Every line below must come back exactly as it stands, with the images omitted.

##############################

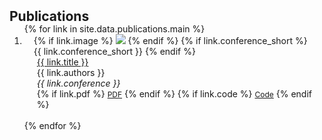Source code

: <h2 id="publications" style="margin: 2px 0px -15px;">Publications</h2>
<div class="publications">
<ol class="bibliography">
{% for link in site.data.publications.main %}
<li><div class="pub-row"> <div class="col-sm-3 abbr" style="position: relative;padding-right: 15px;padding-left: 15px;"> {% if link.image %} <img src="{{ link.image }}" class="teaser img-fluid z-depth-1" style="width=100;height=40%"> {% endif %} {% if link.conference_short %} <abbr class="badge">{{ link.conference_short }}</abbr> {% endif %} </div> <div class="col-sm-9" style="position: relative;padding-right: 15px;padding-left: 20px;"> <div class="title"><a href="{{ link.arxiv }}">{{ link.title }}</a></div> <div class="author">{{ link.authors }}</div> <div class="periodical"><em>{{ link.conference }}</em></div> <div class="links"> {% if link.pdf %} <a href="{{ link.pdf }}" class="btn btn-sm z-depth-0" role="button" target="_blank" style="font-size:12px;">PDF</a> {% endif %} {% if link.code %} <a href="{{ link.code }}" class="btn btn-sm z-depth-0" role="button" target="_blank" style="font-size:12px;">Code</a> {% endif %} </div> </div></div></li>
<br>
{% endfor %}
</ol>
</div>
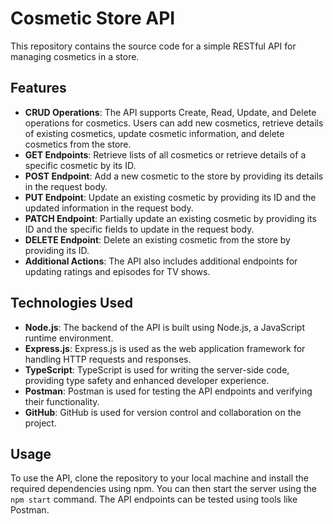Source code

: # Cosmetic Store API

This repository contains the source code for a simple RESTful API for managing cosmetics in a store. 

## Features

- **CRUD Operations**: The API supports Create, Read, Update, and Delete operations for cosmetics. Users can add new cosmetics, retrieve details of existing cosmetics, update cosmetic information, and delete cosmetics from the store.
- **GET Endpoints**: Retrieve lists of all cosmetics or retrieve details of a specific cosmetic by its ID.
- **POST Endpoint**: Add a new cosmetic to the store by providing its details in the request body.
- **PUT Endpoint**: Update an existing cosmetic by providing its ID and the updated information in the request body.
- **PATCH Endpoint**: Partially update an existing cosmetic by providing its ID and the specific fields to update in the request body.
- **DELETE Endpoint**: Delete an existing cosmetic from the store by providing its ID.
- **Additional Actions**: The API also includes additional endpoints for updating ratings and episodes for TV shows.

## Technologies Used

- **Node.js**: The backend of the API is built using Node.js, a JavaScript runtime environment.
- **Express.js**: Express.js is used as the web application framework for handling HTTP requests and responses.
- **TypeScript**: TypeScript is used for writing the server-side code, providing type safety and enhanced developer experience.
- **Postman**: Postman is used for testing the API endpoints and verifying their functionality.
- **GitHub**: GitHub is used for version control and collaboration on the project.

## Usage

To use the API, clone the repository to your local machine and install the required dependencies using npm. You can then start the server using the `npm start` command. The API endpoints can be tested using tools like Postman.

##############################

Response to this exercise:
Source code

: <h2 id="publications" style="margin: 2px 0px -15px;">Publications</h2>
<div class="publications">
<ol class="bibliography">
{% for link in site.data.publications.main %}
<li><div class="pub-row"> <div class="col-sm-3 abbr" style="position: relative;padding-right: 15px;padding-left: 15px;"> {% if link.image %} <img src="{{ link.image }}" class="teaser img-fluid z-depth-1" style="width=100;height=40%"> {% endif %} {% if link.conference_short %} <abbr class="badge">{{ link.conference_short }}</abbr> {% endif %} </div> <div class="col-sm-9" style="position: relative;padding-right: 15px;padding-left: 20px;"> <div class="title"><a href="{{ link.arxiv }}">{{ link.title }}</a></div> <div class="author">{{ link.authors }}</div> <div class="periodical"><em>{{ link.conference }}</em></div> <div class="links"> {% if link.pdf %} <a href="{{ link.pdf }}" class="btn btn-sm z-depth-0" role="button" target="_blank" style="font-size:12px;">PDF</a> {% endif %} {% if link.code %} <a href="{{ link.code }}" class="btn btn-sm z-depth-0" role="button" target="_blank" style="font-size:12px;">Code</a> {% endif %} </div> </div></div></li>
<br>
{% endfor %}
</ol>
</div>
Source code

: # Cosmetic Store API

This repository contains the source code for a simple RESTful API for managing cosmetics in a store. 

## Features

- **CRUD Operations**: The API supports Create, Read, Update, and Delete operations for cosmetics. Users can add new cosmetics, retrieve details of existing cosmetics, update cosmetic information, and delete cosmetics from the store.
- **GET Endpoints**: Retrieve lists of all cosmetics or retrieve details of a specific cosmetic by its ID.
- **POST Endpoint**: Add a new cosmetic to the store by providing its details in the request body.
- **PUT Endpoint**: Update an existing cosmetic by providing its ID and the updated information in the request body.
- **PATCH Endpoint**: Partially update an existing cosmetic by providing its ID and the specific fields to update in the request body.
- **DELETE Endpoint**: Delete an existing cosmetic from the store by providing its ID.
- **Additional Actions**: The API also includes additional endpoints for updating ratings and episodes for TV shows.

## Technologies Used

- **Node.js**: The backend of the API is built using Node.js, a JavaScript runtime environment.
- **Express.js**: Express.js is used as the web application framework for handling HTTP requests and responses.
- **TypeScript**: TypeScript is used for writing the server-side code, providing type safety and enhanced developer experience.
- **Postman**: Postman is used for testing the API endpoints and verifying their functionality.
- **GitHub**: GitHub is used for version control and collaboration on the project.

## Usage

To use the API, clone the repository to your local machine and install the required dependencies using npm. You can then start the server using the `npm start` command. The API endpoints can be tested using tools like Postman.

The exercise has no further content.